### ACTION ITEM
Wherever the word "ElasticSearch" shows up in the data, report the line it sits in.

◇ ◇ ◇ ◇ ◇ ◇ ◇

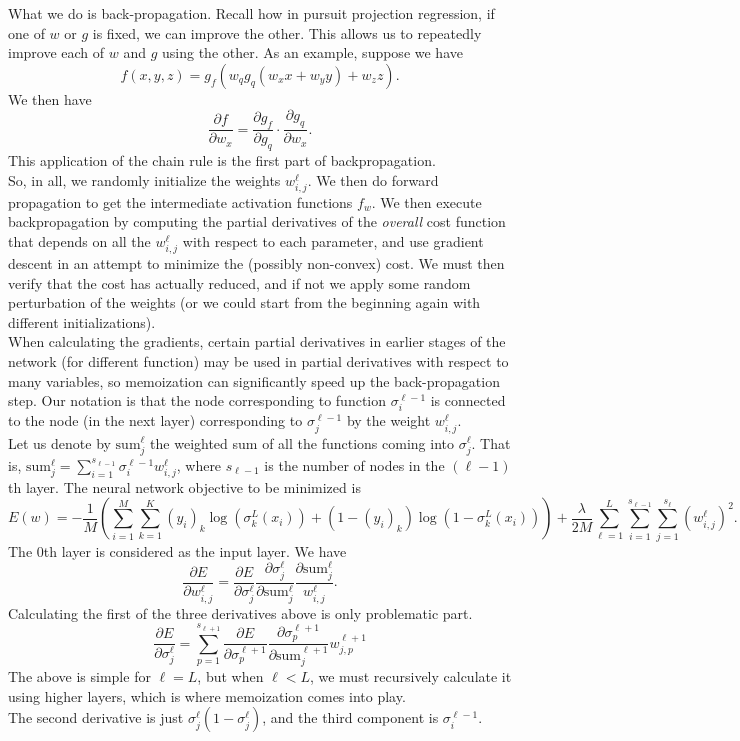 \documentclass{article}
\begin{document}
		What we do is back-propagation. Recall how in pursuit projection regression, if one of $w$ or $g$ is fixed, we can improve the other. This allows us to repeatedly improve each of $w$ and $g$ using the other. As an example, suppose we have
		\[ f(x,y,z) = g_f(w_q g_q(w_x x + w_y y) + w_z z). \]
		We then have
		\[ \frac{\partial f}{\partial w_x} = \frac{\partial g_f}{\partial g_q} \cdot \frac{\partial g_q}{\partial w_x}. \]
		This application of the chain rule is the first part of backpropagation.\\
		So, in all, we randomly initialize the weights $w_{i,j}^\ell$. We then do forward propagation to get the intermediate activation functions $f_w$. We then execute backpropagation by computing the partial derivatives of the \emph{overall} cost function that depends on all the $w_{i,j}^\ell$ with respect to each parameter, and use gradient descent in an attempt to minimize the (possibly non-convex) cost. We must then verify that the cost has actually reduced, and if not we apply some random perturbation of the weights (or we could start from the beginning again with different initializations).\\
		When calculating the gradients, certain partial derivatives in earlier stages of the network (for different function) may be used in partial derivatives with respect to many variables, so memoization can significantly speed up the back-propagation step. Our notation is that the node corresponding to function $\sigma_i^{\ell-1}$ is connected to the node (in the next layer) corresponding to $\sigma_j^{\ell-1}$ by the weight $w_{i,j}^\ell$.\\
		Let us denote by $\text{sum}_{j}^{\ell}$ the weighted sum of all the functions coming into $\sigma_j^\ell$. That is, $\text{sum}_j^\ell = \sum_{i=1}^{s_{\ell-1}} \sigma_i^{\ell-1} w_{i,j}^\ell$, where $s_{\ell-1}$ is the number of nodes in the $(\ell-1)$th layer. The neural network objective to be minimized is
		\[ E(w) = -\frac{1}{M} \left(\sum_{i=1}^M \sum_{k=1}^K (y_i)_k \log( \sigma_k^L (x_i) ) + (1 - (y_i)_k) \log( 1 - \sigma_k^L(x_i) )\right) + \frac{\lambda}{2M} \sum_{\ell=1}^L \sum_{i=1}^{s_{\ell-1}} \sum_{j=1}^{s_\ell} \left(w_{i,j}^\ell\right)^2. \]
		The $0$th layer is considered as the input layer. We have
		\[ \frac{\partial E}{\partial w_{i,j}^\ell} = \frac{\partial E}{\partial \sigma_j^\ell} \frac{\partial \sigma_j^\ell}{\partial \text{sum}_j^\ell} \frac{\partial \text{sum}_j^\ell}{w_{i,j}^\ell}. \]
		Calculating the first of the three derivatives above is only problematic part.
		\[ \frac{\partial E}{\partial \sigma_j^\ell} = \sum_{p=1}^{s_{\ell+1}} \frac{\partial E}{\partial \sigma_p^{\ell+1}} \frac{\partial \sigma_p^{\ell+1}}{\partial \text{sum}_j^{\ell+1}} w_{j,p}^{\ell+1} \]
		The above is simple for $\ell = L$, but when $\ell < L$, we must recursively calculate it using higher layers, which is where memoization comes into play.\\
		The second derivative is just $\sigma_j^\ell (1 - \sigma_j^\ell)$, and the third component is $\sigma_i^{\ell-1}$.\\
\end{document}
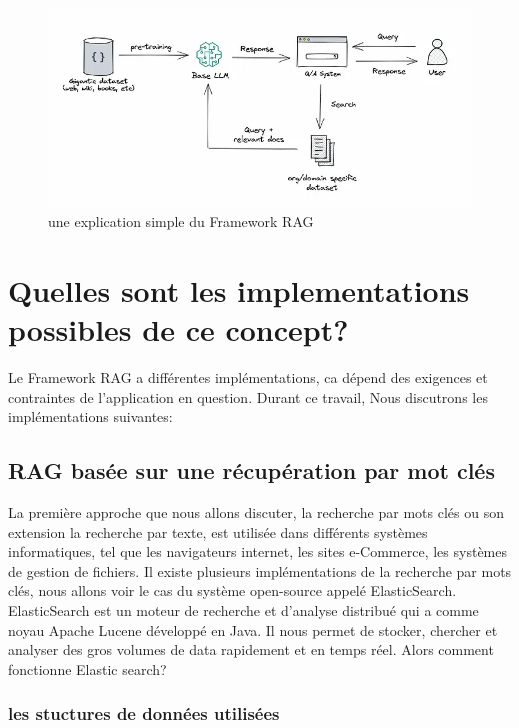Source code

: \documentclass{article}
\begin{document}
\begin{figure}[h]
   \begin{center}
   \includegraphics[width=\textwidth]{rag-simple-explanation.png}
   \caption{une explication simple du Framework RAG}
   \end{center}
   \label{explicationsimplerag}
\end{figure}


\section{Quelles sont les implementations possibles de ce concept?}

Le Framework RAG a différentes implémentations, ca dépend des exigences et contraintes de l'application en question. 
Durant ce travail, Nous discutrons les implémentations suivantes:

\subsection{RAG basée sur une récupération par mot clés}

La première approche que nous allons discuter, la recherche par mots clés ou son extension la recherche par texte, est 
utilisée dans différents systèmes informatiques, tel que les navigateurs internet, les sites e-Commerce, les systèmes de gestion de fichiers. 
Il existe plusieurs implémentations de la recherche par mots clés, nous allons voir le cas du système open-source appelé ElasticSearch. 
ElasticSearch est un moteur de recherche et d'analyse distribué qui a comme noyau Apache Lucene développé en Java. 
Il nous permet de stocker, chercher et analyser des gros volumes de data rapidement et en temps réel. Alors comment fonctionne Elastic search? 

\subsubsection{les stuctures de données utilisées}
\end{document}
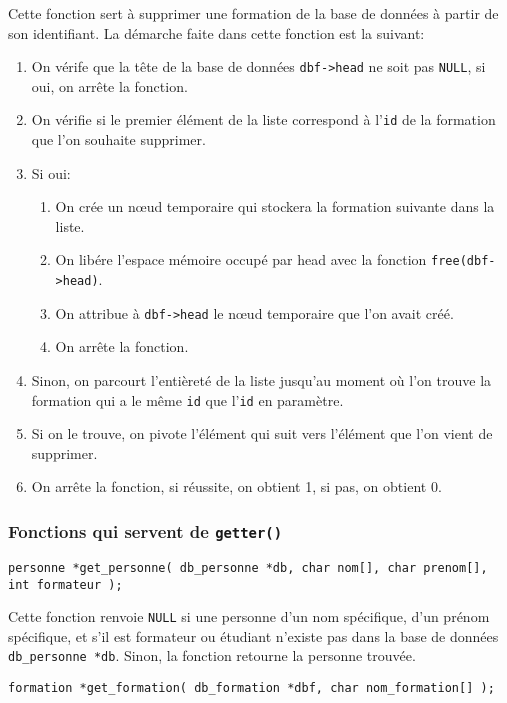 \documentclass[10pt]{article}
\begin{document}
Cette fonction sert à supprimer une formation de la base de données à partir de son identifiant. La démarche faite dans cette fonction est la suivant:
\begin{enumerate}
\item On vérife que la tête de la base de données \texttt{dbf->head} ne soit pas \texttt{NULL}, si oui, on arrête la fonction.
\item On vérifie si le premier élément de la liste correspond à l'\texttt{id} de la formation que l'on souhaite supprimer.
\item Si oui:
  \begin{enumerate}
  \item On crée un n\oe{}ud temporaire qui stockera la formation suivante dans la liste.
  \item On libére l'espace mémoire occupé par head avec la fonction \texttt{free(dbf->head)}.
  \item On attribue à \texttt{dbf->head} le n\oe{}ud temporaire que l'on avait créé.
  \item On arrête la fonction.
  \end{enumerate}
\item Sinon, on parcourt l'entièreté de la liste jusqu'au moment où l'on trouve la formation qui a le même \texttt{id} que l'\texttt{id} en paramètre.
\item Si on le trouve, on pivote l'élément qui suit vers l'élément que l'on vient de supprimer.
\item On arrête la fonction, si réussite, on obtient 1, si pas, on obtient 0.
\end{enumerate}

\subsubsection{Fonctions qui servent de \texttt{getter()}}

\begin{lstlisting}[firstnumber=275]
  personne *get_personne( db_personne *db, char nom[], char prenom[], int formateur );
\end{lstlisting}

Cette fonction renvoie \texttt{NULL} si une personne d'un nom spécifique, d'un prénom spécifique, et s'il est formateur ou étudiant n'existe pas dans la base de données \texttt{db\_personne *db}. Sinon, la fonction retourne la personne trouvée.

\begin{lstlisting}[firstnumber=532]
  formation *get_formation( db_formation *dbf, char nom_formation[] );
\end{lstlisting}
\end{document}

◇ ◇ ◇ ◇ ◇ ◇ ◇

### RESULT OF THE EXERCISE
Il existe plusieurs implémentations de la recherche par mots clés, nous allons voir le cas du système open-source appelé ElasticSearch. 
ElasticSearch est un moteur de recherche et d'analyse distribué qui a comme noyau Apache Lucene développé en Java. 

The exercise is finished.